■ Exercise instructions ■
An exact copy of the records is required, minus the pictures they hold.

----- Dataset entries

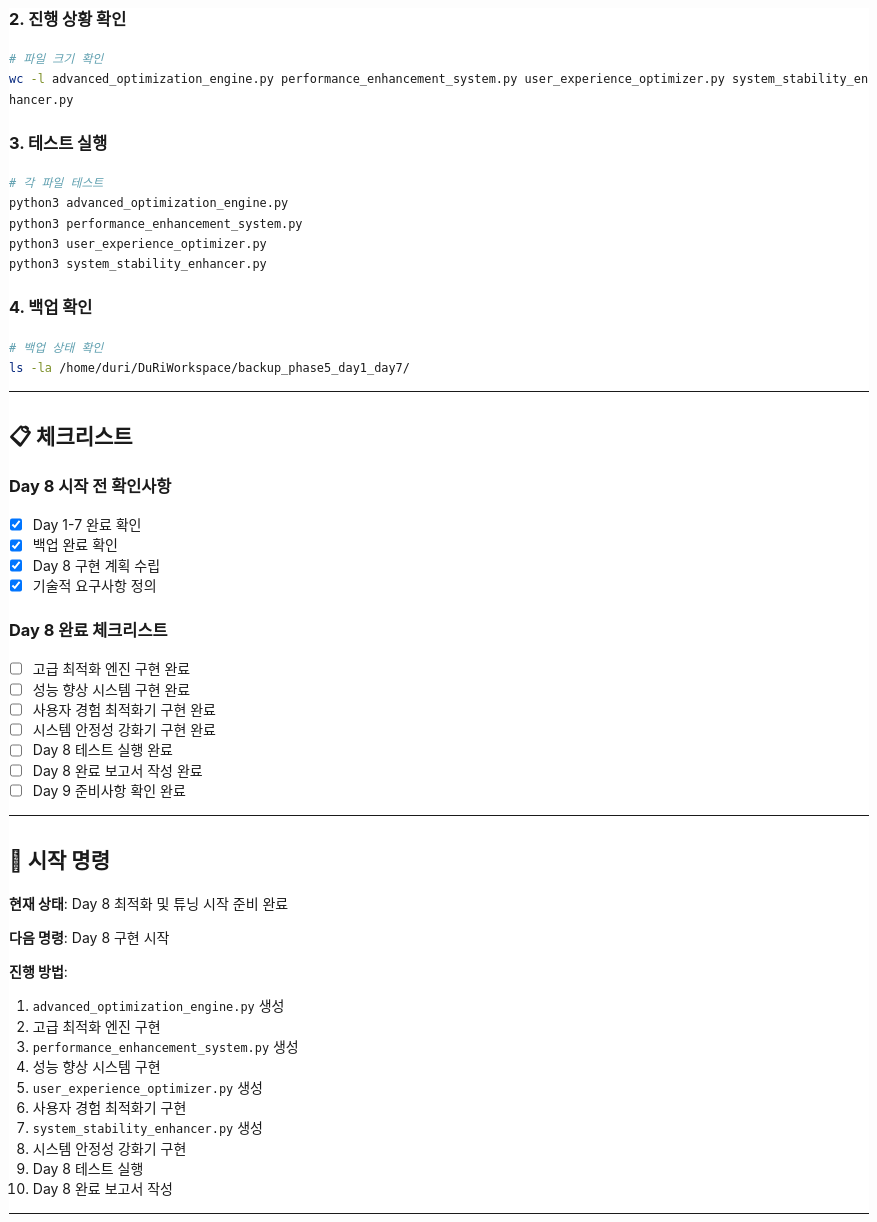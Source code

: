 ### 2. 진행 상황 확인
```bash
# 파일 크기 확인
wc -l advanced_optimization_engine.py performance_enhancement_system.py user_experience_optimizer.py system_stability_enhancer.py
```

### 3. 테스트 실행
```bash
# 각 파일 테스트
python3 advanced_optimization_engine.py
python3 performance_enhancement_system.py
python3 user_experience_optimizer.py
python3 system_stability_enhancer.py
```

### 4. 백업 확인
```bash
# 백업 상태 확인
ls -la /home/duri/DuRiWorkspace/backup_phase5_day1_day7/
```

---

## 📋 체크리스트

### Day 8 시작 전 확인사항
- [x] Day 1-7 완료 확인
- [x] 백업 완료 확인
- [x] Day 8 구현 계획 수립
- [x] 기술적 요구사항 정의

### Day 8 완료 체크리스트
- [ ] 고급 최적화 엔진 구현 완료
- [ ] 성능 향상 시스템 구현 완료
- [ ] 사용자 경험 최적화기 구현 완료
- [ ] 시스템 안정성 강화기 구현 완료
- [ ] Day 8 테스트 실행 완료
- [ ] Day 8 완료 보고서 작성 완료
- [ ] Day 9 준비사항 확인 완료

---

## 🚀 시작 명령

**현재 상태**: Day 8 최적화 및 튜닝 시작 준비 완료

**다음 명령**: Day 8 구현 시작

**진행 방법**: 
1. `advanced_optimization_engine.py` 생성
2. 고급 최적화 엔진 구현
3. `performance_enhancement_system.py` 생성
4. 성능 향상 시스템 구현
5. `user_experience_optimizer.py` 생성
6. 사용자 경험 최적화기 구현
7. `system_stability_enhancer.py` 생성
8. 시스템 안정성 강화기 구현
9. Day 8 테스트 실행
10. Day 8 완료 보고서 작성

---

----------

■ Task response ■
Source code

: ### 2. 진행 상황 확인
```bash
# 파일 크기 확인
wc -l advanced_optimization_engine.py performance_enhancement_system.py user_experience_optimizer.py system_stability_enhancer.py
```

### 3. 테스트 실행
```bash
# 각 파일 테스트
python3 advanced_optimization_engine.py
python3 performance_enhancement_system.py
python3 user_experience_optimizer.py
python3 system_stability_enhancer.py
```

### 4. 백업 확인
```bash
# 백업 상태 확인
ls -la /home/duri/DuRiWorkspace/backup_phase5_day1_day7/
```

---

## 📋 체크리스트

### Day 8 시작 전 확인사항
- [x] Day 1-7 완료 확인
- [x] 백업 완료 확인
- [x] Day 8 구현 계획 수립
- [x] 기술적 요구사항 정의

### Day 8 완료 체크리스트
- [ ] 고급 최적화 엔진 구현 완료
- [ ] 성능 향상 시스템 구현 완료
- [ ] 사용자 경험 최적화기 구현 완료
- [ ] 시스템 안정성 강화기 구현 완료
- [ ] Day 8 테스트 실행 완료
- [ ] Day 8 완료 보고서 작성 완료
- [ ] Day 9 준비사항 확인 완료

---

## 🚀 시작 명령

**현재 상태**: Day 8 최적화 및 튜닝 시작 준비 완료

**다음 명령**: Day 8 구현 시작

**진행 방법**: 
1. `advanced_optimization_engine.py` 생성
2. 고급 최적화 엔진 구현
3. `performance_enhancement_system.py` 생성
4. 성능 향상 시스템 구현
5. `user_experience_optimizer.py` 생성
6. 사용자 경험 최적화기 구현
7. `system_stability_enhancer.py` 생성
8. 시스템 안정성 강화기 구현
9. Day 8 테스트 실행
10. Day 8 완료 보고서 작성

---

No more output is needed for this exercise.